## Your goal
Every line from the top of the records through the line containing "You don't need" should be retyped exactly; the pictures should not.

## Data for the task
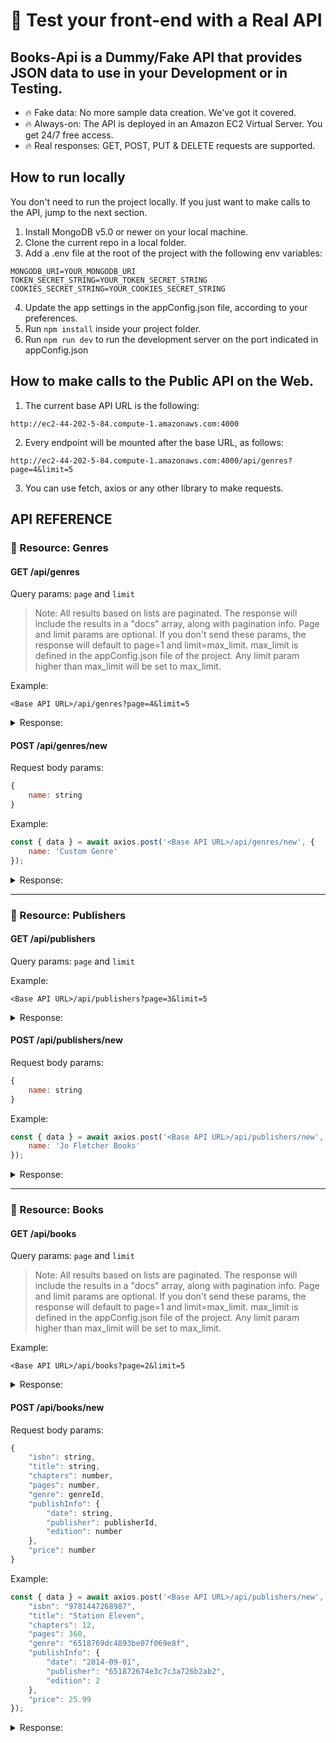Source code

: # 🚀 Test your front-end with a Real API
## Books-Api is a Dummy/Fake API that provides JSON data to use in your Development or in Testing.

* 🔥 Fake data: No more sample data creation. We've got it covered.
* 🔥 Always-on: The API is deployed in an Amazon EC2 Virtual Server. You get 24/7 free access.
* 🔥 Real responses: GET, POST, PUT & DELETE requests are supported.

## How to run locally

You don't need to run the project locally. If you just want to make calls to the API, jump to the next section.

1. Install MongoDB v5.0 or newer on your local machine.
1. Clone the current repo in a local folder.
1. Add a .env file at the root of the project with the following env variables:
```
MONGODB_URI=YOUR_MONGODB_URI
TOKEN_SECRET_STRING=YOUR_TOKEN_SECRET_STRING
COOKIES_SECRET_STRING=YOUR_COOKIES_SECRET_STRING
```
4. Update the app settings in the appConfig.json file, according to your preferences.
5. Run `npm install` inside your project folder.
6. Run `npm run dev` to run the development server on the port indicated in appConfig.json

## How to make calls to the Public API on the Web.

1. The current base API URL is the following:
```
http://ec2-44-202-5-84.compute-1.amazonaws.com:4000
```
2. Every endpoint will be mounted after the base URL, as follows:
```
http://ec2-44-202-5-84.compute-1.amazonaws.com:4000/api/genres?page=4&limit=5
```
3. You can use fetch, axios or any other library to make requests.

## API REFERENCE

### 🥇 Resource: Genres

#### GET /api/genres

Query params: `page` and `limit`

> Note: All results based on lists are paginated. The response will include the results in a "docs" array, along with pagination info. Page and limit params are optional. If you don't send these params, the response will default to page=1 and limit=max_limit. max_limit is defined in the appConfig.json file of the project. Any limit param higher than max_limit will be set to max_limit.  

Example:
```
<Base API URL>/api/genres?page=4&limit=5
```

<details>
  <summary>Response:</summary>

```jsonc
{
    "error": null,
    "ok": true,
    "status": 200,
    "message": "Success",
    "data": {
        "genres": {
            "docs": [
                {
                    "_id": "651876f3c4893be07f069ea7",
                    "name": "Travel",
                    "createdAt": "2023-09-30T19:28:51.596Z",
                    "updatedAt": "2023-09-30T19:28:51.596Z",
                    "__v": 0,
                    "id": "651876f3c4893be07f069ea7"
                },
                {
                    "_id": "651876f8c4893be07f069eab",
                    "name": "Humor",
                    "createdAt": "2023-09-30T19:28:56.366Z",
                    "updatedAt": "2023-09-30T19:28:56.366Z",
                    "__v": 0,
                    "id": "651876f8c4893be07f069eab"
                },
                {
                    "_id": "651878d86e745ce093109bbf",
                    "name": "Personal Development",
                    "createdAt": "2023-09-30T19:36:56.931Z",
                    "updatedAt": "2023-09-30T19:36:56.931Z",
                    "__v": 0,
                    "id": "651878d86e745ce093109bbf"
                }
            ],
            "totalDocs": 18,
            "limit": 5,
            "totalPages": 4,
            "page": 4,
            "pagingCounter": 16,
            "hasPrevPage": true,
            "hasNextPage": false,
            "prevPage": 3,
            "nextPage": null
        }
    }
}
```

</details>

#### POST /api/genres/new

Request body params:
```javascript
{
	name: string
}
```

Example:
```javascript
const { data } = await axios.post('<Base API URL>/api/genres/new', {
	name: 'Custom Genre'
});
```
<details>
  <summary>Response:</summary>

```jsonc
{
    "error": null,
    "ok": true,
    "status": 200,
    "message": "Success",
    "data": {
        "genre": {
            "name": "Custom Genre",
            "_id": "651b09786b9439626581e78e",
            "createdAt": "2023-10-02T18:18:33.004Z",
            "updatedAt": "2023-10-02T18:18:33.004Z",
            "__v": 0,
            "id": "651b09786b9439626581e78e"
        }
    }
}
```

</details>

***

### 🥇 Resource: Publishers

#### GET /api/publishers

Query params: `page` and `limit`

Example:
```
<Base API URL>/api/publishers?page=3&limit=5
```
<details>
  <summary>Response:</summary>

```jsonc
{
    "error": null,
    "ok": true,
    "status": 200,
    "message": "Success",
    "data": {
        "publishers": {
            "docs": [
                {
                    "_id": "651873284e3c7c3a726b2ae3",
                    "name": "Drawn and Quarterly",
                    "createdAt": "2023-09-30T19:12:41.156Z",
                    "updatedAt": "2023-09-30T19:12:41.156Z",
                    "__v": 0,
                    "id": "651873284e3c7c3a726b2ae3"
                },
                {
                    "_id": "651873324e3c7c3a726b2ae7",
                    "name": "Akashic Books",
                    "createdAt": "2023-09-30T19:12:50.872Z",
                    "updatedAt": "2023-09-30T19:12:50.872Z",
                    "__v": 0,
                    "id": "651873324e3c7c3a726b2ae7"
                },
                {
                    "_id": "651873424e3c7c3a726b2aeb",
                    "name": "Copper Canyon Press",
                    "createdAt": "2023-09-30T19:13:06.700Z",
                    "updatedAt": "2023-09-30T19:13:06.700Z",
                    "__v": 0,
                    "id": "651873424e3c7c3a726b2aeb"
                },
                {
                    "_id": "6518734d4e3c7c3a726b2aef",
                    "name": "Unnamed Press",
                    "createdAt": "2023-09-30T19:13:17.518Z",
                    "updatedAt": "2023-09-30T19:13:17.518Z",
                    "__v": 0,
                    "id": "6518734d4e3c7c3a726b2aef"
                },
                {
                    "_id": "651873574e3c7c3a726b2af3",
                    "name": "CSIRO Publishing",
                    "createdAt": "2023-09-30T19:13:27.943Z",
                    "updatedAt": "2023-09-30T19:13:27.943Z",
                    "__v": 0,
                    "id": "651873574e3c7c3a726b2af3"
                }
            ],
            "totalDocs": 20,
            "limit": 5,
            "totalPages": 4,
            "page": 3,
            "pagingCounter": 11,
            "hasPrevPage": true,
            "hasNextPage": true,
            "prevPage": 2,
            "nextPage": 4
        }
    }
}
```

</details>

#### POST /api/publishers/new

Request body params:
```javascript
{
	name: string
}
```

Example:
```javascript
const { data } = await axios.post('<Base API URL>/api/publishers/new', {
	name: 'Jo Fletcher Books'
});
```
<details>
  <summary>Response:</summary>

```jsonc
{
    "error": null,
    "ok": true,
    "status": 200,
    "message": "Success",
    "data": {
        "publisher": {
            "name": "Jo Fletcher Books",
            "_id": "651debea403ab79e54994662",
            "createdAt": "2023-10-04T22:49:14.644Z",
            "updatedAt": "2023-10-04T22:49:14.644Z",
            "__v": 0,
            "id": "651debea403ab79e54994662"
        }
    }
}
```

</details>

***

### 🥇 Resource: Books

#### GET /api/books

Query params: `page` and `limit`

> Note: All results based on lists are paginated. The response will include the results in a "docs" array, along with pagination info. Page and limit params are optional. If you don't send these params, the response will default to page=1 and limit=max_limit. max_limit is defined in the appConfig.json file of the project. Any limit param higher than max_limit will be set to max_limit.  

Example:
```
<Base API URL>/api/books?page=2&limit=5
```

<details>
  <summary>Response:</summary>

```jsonc
{
    "error": null,
    "ok": true,
    "status": 200,
    "message": "Success",
    "data": {
        "books": {
            "docs": [
                {
                    "publishInfo": {
                        "date": "2022-10-25T00:00:00.000Z",
                        "publisher": {
                            "_id": "651872794e3c7c3a726b2ab6",
                            "name": "Text Publishing",
                            "createdAt": "2023-09-30T19:09:45.959Z",
                            "updatedAt": "2023-09-30T19:09:45.959Z",
                            "__v": 0,
                            "id": "651872794e3c7c3a726b2ab6"
                        },
                        "edition": 1
                    },
                    "_id": "65188992842790d77dc1db7d",
                    "isbn": "978-0593545768",
                    "title": "Sign Here",
                    "chapters": 18,
                    "pages": 416,
                    "genre": {
                        "_id": "651876f8c4893be07f069eab",
                        "name": "Humor",
                        "createdAt": "2023-09-30T19:28:56.366Z",
                        "updatedAt": "2023-09-30T19:28:56.366Z",
                        "__v": 0,
                        "id": "651876f8c4893be07f069eab"
                    },
                    "price": {
                        "$numberDecimal": "22.5"
                    },
                    "isRemovable": false,
                    "createdAt": "2023-09-30T20:48:18.968Z",
                    "updatedAt": "2023-09-30T20:48:18.968Z",
                    "__v": 0,
                    "id": "65188992842790d77dc1db7d"
                }
            ],
            "totalDocs": 6,
            "limit": 5,
            "totalPages": 2,
            "page": 2,
            "pagingCounter": 6,
            "hasPrevPage": true,
            "hasNextPage": false,
            "prevPage": 1,
            "nextPage": null
        }
    }
}
```

</details>

#### POST /api/books/new

Request body params:
```javascript
{
    "isbn": string,
    "title": string,
    "chapters": number,
    "pages": number,
    "genre": genreId,
    "publishInfo": {
        "date": string,
        "publisher": publisherId,
        "edition": number
    },
    "price": number
}
```

Example:
```javascript
const { data } = await axios.post('<Base API URL>/api/publishers/new', {
    "isbn": "9781447268987",
    "title": "Station Eleven",
    "chapters": 12,
    "pages": 360,
    "genre": "6518769dc4893be07f069e8f",
    "publishInfo": {
        "date": "2014-09-01",
        "publisher": "651872674e3c7c3a726b2ab2",
        "edition": 2
    },
    "price": 25.99
});
```
<details>
  <summary>Response:</summary>

```jsonc
{
    "error": null,
    "ok": true,
    "status": 200,
    "message": "Success",
    "data": {
        "publisher": {
            "name": "Jo Fletcher Books",
            "_id": "651debea403ab79e54994662",
            "createdAt": "2023-10-04T22:49:14.644Z",
            "updatedAt": "2023-10-04T22:49:14.644Z",
            "__v": 0,
            "id": "651debea403ab79e54994662"
        }
    }
}
```

</details>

## Exercise output
Source code

: # 🚀 Test your front-end with a Real API
## Books-Api is a Dummy/Fake API that provides JSON data to use in your Development or in Testing.

* 🔥 Fake data: No more sample data creation. We've got it covered.
* 🔥 Always-on: The API is deployed in an Amazon EC2 Virtual Server. You get 24/7 free access.
* 🔥 Real responses: GET, POST, PUT & DELETE requests are supported.

## How to run locally

You don't need to run the project locally. If you just want to make calls to the API, jump to the next section.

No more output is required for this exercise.